PROBLEM
Here is the task for the records below: repeat exactly the lines from the one with "#### Integration tests" to the one with "#### Screenshot tests", both included, and nothing else.

MATERIAL SHOWN
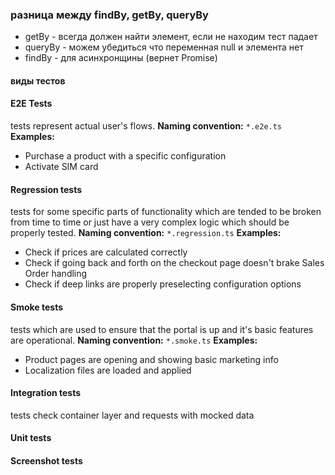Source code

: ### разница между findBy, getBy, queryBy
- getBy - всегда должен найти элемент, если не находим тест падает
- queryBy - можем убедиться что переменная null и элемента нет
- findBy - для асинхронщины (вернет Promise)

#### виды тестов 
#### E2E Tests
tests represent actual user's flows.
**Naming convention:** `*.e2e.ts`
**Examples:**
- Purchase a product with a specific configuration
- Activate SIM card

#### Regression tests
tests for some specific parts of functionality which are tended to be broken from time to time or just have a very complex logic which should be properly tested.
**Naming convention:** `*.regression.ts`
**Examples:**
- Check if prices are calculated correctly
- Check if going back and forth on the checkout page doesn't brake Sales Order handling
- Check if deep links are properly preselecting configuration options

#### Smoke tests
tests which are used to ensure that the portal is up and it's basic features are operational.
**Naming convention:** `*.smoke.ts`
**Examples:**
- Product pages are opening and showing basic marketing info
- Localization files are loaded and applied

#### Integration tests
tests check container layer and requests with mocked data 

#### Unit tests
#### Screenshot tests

* * *

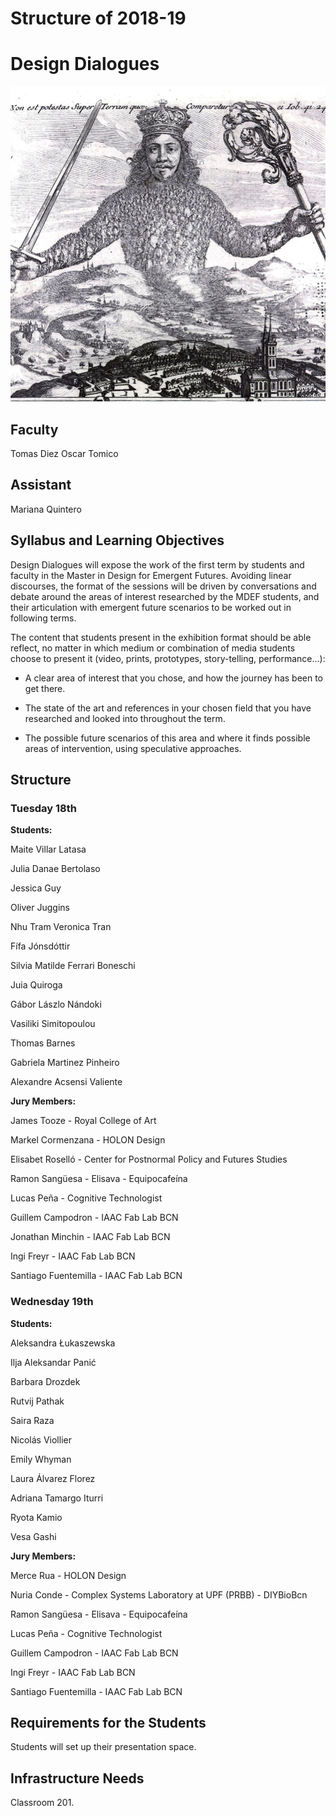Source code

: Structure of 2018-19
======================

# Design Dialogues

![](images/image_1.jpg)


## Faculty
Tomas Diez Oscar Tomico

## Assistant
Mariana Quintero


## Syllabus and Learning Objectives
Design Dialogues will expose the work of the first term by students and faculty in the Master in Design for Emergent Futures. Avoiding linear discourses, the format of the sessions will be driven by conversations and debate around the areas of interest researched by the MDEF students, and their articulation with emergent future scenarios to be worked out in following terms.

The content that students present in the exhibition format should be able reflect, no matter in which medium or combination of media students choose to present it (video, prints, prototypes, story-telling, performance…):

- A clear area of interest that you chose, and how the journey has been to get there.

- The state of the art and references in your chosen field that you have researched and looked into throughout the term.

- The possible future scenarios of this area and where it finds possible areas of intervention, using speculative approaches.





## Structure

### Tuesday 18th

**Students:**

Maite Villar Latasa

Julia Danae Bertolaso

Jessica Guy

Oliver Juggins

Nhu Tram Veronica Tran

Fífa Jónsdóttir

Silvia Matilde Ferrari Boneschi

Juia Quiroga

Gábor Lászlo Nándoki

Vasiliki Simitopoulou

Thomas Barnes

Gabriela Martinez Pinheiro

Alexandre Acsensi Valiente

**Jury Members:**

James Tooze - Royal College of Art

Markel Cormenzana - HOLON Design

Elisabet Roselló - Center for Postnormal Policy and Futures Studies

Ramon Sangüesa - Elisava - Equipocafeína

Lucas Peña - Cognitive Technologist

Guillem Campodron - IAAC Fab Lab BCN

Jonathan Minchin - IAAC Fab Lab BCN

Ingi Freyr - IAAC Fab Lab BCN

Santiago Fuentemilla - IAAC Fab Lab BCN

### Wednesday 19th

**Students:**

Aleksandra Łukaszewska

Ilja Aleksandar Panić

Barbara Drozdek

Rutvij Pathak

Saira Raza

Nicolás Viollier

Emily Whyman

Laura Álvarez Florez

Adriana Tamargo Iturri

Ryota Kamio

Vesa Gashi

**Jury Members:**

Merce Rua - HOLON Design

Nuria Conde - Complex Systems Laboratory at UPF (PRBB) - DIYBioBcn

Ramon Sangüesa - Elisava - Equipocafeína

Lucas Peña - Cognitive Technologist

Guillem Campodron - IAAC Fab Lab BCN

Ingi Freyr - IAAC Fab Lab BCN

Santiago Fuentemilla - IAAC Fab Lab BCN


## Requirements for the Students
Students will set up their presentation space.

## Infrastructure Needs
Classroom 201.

--

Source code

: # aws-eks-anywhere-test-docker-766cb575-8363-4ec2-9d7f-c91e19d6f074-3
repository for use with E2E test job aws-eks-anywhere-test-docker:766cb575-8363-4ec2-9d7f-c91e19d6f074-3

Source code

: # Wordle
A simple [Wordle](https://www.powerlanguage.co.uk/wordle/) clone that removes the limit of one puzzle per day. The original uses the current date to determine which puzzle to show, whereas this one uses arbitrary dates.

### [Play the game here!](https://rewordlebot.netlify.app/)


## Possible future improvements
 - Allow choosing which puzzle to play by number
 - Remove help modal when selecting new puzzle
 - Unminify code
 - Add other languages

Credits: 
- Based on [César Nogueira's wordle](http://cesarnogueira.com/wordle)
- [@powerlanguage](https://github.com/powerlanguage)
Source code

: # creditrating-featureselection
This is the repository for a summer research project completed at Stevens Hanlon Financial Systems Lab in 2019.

ANSWER TO THIS EXERCISE
#### Integration tests
tests check container layer and requests with mocked data 

#### Unit tests
#### Screenshot tests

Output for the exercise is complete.